Collected data:
=== Begin Enclosure ===

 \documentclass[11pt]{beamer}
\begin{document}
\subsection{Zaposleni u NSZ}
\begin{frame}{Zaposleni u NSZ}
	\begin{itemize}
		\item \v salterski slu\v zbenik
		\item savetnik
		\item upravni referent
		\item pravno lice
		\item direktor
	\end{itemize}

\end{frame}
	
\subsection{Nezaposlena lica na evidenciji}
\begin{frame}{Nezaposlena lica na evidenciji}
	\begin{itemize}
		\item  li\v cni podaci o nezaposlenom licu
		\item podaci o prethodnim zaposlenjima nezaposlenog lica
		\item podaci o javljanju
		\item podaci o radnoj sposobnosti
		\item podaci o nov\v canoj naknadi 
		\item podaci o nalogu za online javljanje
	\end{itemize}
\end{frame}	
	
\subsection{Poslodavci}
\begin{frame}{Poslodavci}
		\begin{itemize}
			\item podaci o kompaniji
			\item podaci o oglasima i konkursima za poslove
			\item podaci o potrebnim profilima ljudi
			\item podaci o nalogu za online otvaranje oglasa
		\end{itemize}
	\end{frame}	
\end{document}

=== End Enclosure ===

_EXERCISE BRIEF_
The exact wording of every entry above should be written out again.

_RESPONSE TO THE TASK_
 \documentclass[11pt]{beamer}
\begin{document}
\subsection{Zaposleni u NSZ}
\begin{frame}{Zaposleni u NSZ}
	\begin{itemize}
		\item \v salterski slu\v zbenik
		\item savetnik
		\item upravni referent
		\item pravno lice
		\item direktor
	\end{itemize}

\end{frame}
	
\subsection{Nezaposlena lica na evidenciji}
\begin{frame}{Nezaposlena lica na evidenciji}
	\begin{itemize}
		\item  li\v cni podaci o nezaposlenom licu
		\item podaci o prethodnim zaposlenjima nezaposlenog lica
		\item podaci o javljanju
		\item podaci o radnoj sposobnosti
		\item podaci o nov\v canoj naknadi 
		\item podaci o nalogu za online javljanje
	\end{itemize}
\end{frame}	
	
\subsection{Poslodavci}
\begin{frame}{Poslodavci}
		\begin{itemize}
			\item podaci o kompaniji
			\item podaci o oglasima i konkursima za poslove
			\item podaci o potrebnim profilima ljudi
			\item podaci o nalogu za online otvaranje oglasa
		\end{itemize}
	\end{frame}	
\end{document}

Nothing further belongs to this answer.